Hz. İsa (as)’ın genç bir yaş olan otuz yaşının başlarında Allah Katına yükseldiğini, yeryüzüne indikten sonra kırk yıl kalacağını ifade eden ve İbni Abbas’tan rivayet edilen hadise dayanan İslam alimleri, Hz. İsa (as)’ın yaşlılık döneminin, tekrar dünyaya gelişinden sonra olacağını, dolayısıyla bu ayetin, Hz. İsa (as)’ın nüzulüne dair bir delil olduğunu söylemektedirler.2
İslam alimlerinin bu yorumunun doğru olduğu, söz konusu ayetler dikkatle incelendiğinde kolaylıkla anlaşılmaktadır. Kuran ayetlerine bakıldığında bu ifadenin, yalnızca Hz. İsa (as) için kullanıldığını görürüz. Tüm peygamberler insanlarla konuşup, onları dine davet etmişlerdir. Hepsi de yetişkin yaşlarında tebliğ görevini yerine getirmişlerdir. Ancak Kuran’da hiçbir peygamber için bu şekilde bir ifade kullanılmamaktadır. Bu ifade sadece Hz. İsa (as) için ve mucizevi bir durumu ifade etmek amacıyla kullanılmıştır. Çünkü ayetlerde birbiri ardından gelen “beşikte” ve “yetişkin iken” kelimeleri iki büyük mucizevi zamana dikkat çekmektedirler.
Nitekim İmam Taberi, Taberi Tefsiri isimli eserinde bu ayetlerde geçen ifadeleri şu şekilde açıklamaktadır:
“Bu ifadeler (Maide Suresi, 110), Hz. İsa (as)’ın ömrünü tamamlayıp yaşlılık döneminde insanlarla konuşabilmesi için gökten ineceğine işaret etmektedir. Çünkü o, genç yaştayken göğe kaldırılmıştı…
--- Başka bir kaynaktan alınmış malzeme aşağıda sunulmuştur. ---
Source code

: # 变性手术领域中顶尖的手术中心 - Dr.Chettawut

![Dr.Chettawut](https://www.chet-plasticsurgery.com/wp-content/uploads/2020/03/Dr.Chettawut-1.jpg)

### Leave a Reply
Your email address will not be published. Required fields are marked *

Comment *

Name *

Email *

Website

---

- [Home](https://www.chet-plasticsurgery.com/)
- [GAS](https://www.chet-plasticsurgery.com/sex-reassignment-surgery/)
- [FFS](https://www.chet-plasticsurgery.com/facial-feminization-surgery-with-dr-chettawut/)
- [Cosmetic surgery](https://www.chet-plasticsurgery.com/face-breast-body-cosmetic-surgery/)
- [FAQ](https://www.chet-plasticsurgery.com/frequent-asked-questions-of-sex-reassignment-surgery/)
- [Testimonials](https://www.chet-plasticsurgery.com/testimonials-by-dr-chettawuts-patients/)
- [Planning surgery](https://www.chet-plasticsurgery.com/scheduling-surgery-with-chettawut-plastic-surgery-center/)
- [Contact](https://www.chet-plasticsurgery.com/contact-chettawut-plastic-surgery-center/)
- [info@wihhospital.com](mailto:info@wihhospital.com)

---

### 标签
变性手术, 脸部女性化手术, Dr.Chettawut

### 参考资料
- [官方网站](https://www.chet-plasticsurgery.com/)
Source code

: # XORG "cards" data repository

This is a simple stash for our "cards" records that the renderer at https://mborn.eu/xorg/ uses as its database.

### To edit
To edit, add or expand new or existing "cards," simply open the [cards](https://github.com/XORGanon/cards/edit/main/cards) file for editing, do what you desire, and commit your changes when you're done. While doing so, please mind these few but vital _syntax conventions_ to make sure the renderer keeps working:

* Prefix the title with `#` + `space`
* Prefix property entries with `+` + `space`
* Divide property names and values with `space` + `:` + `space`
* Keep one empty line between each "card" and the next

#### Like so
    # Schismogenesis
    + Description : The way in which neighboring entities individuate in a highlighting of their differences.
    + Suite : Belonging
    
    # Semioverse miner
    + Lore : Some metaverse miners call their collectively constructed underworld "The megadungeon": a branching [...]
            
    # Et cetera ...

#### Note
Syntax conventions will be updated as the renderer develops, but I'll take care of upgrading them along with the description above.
Bu ayette (Al-i İmran Suresi, 46), Hz. İsa (as)’ın hayatta olduğuna delil vardır ve ehl-i sünnet de bu görüştedir. Çünkü ayette, onun yaşlandığı zamanda da insanlarla konuşacağı ifade edilmektedir. Yaşlanması da ancak, semadan yeryüzüne ineceği zamanda olacaktır.”3
“Kehlen” kelimesinin açıklamaları da, Kuran’da yer alan diğer bilgiler gibi,
Hz. İsa (as)’ın tekrar yeryüzüne gelişine işaret etmektedir. Tüm bu anlatılanlar Hz. İsa (as)’ın ahir zaman adı verilen dönemde yeryüzüne tekrar geleceğini ve insanları hak din olan İslam’a yönelteceğini ortaya koymaktadır. Kuşkusuz bu, Allah’ın iman edenlere büyük bir müjdesi, rahmeti ve nimetidir. İman edenlerin sorumluluğu ise, Hz. İsa (as)’ı  en güzel şekilde savunup desteklemek ve onun insanları çağırdığı Kuran ahlakını en doğru şekilde yaşamaktır.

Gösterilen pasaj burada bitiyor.